Transcribe the records below from the first line to the line that includes "<p>This is from", inclusive, and omit the pictures.
==== Exercise data
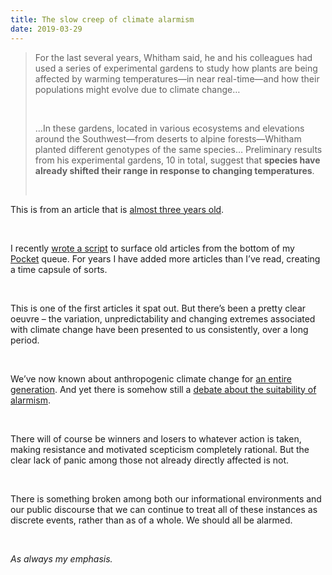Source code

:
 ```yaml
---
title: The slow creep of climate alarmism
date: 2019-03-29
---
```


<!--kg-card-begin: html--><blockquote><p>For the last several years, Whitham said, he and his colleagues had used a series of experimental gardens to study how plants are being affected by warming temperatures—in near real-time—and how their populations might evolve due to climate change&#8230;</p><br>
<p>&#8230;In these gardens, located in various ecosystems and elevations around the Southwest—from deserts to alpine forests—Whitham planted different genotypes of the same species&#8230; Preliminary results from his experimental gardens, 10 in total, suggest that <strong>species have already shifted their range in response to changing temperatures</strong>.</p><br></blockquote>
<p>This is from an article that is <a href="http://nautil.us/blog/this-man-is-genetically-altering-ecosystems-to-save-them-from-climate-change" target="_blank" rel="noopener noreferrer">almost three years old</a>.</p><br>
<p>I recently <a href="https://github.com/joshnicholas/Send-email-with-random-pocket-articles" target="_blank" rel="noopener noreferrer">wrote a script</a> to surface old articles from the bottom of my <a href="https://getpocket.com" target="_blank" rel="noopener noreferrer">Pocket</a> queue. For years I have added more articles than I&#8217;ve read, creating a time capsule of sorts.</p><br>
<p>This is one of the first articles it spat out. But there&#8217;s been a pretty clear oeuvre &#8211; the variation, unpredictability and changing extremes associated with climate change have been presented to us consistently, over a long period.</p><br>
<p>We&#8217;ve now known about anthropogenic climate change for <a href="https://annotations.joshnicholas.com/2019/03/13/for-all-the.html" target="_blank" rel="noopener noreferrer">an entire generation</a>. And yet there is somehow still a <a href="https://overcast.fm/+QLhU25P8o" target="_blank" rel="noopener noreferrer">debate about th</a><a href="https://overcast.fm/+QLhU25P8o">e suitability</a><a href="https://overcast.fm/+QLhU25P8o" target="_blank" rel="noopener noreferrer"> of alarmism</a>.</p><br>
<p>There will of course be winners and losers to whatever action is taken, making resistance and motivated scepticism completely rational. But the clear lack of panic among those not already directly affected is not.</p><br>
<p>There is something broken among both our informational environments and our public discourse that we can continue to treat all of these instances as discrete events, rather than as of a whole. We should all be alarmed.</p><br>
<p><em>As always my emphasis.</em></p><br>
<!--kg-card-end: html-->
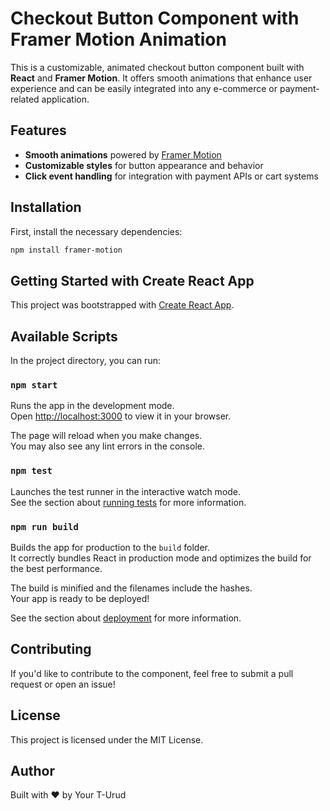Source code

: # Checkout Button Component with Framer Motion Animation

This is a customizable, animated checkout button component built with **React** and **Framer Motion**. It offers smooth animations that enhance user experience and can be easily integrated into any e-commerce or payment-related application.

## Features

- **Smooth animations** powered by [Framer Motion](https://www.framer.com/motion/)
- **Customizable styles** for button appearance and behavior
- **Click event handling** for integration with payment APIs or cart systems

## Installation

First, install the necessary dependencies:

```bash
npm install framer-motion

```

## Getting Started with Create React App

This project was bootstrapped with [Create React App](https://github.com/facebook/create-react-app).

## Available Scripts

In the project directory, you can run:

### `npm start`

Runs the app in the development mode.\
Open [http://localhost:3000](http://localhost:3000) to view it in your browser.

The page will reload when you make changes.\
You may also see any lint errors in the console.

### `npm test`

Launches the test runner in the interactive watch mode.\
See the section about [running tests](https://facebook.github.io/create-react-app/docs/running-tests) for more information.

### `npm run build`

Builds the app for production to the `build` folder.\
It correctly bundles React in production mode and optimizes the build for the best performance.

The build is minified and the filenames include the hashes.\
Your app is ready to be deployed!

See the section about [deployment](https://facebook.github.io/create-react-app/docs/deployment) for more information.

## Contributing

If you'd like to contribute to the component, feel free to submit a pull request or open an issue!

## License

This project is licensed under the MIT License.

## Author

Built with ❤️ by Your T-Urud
========
§ Answer area:
Source code

:
 ```yaml
---
title: The slow creep of climate alarmism
date: 2019-03-29
---
```


<!--kg-card-begin: html--><blockquote><p>For the last several years, Whitham said, he and his colleagues had used a series of experimental gardens to study how plants are being affected by warming temperatures—in near real-time—and how their populations might evolve due to climate change&#8230;</p><br>
<p>&#8230;In these gardens, located in various ecosystems and elevations around the Southwest—from deserts to alpine forests—Whitham planted different genotypes of the same species&#8230; Preliminary results from his experimental gardens, 10 in total, suggest that <strong>species have already shifted their range in response to changing temperatures</strong>.</p><br></blockquote>
<p>This is from an article that is <a href="http://nautil.us/blog/this-man-is-genetically-altering-ecosystems-to-save-them-from-climate-change" target="_blank" rel="noopener noreferrer">almost three years old</a>.</p><br>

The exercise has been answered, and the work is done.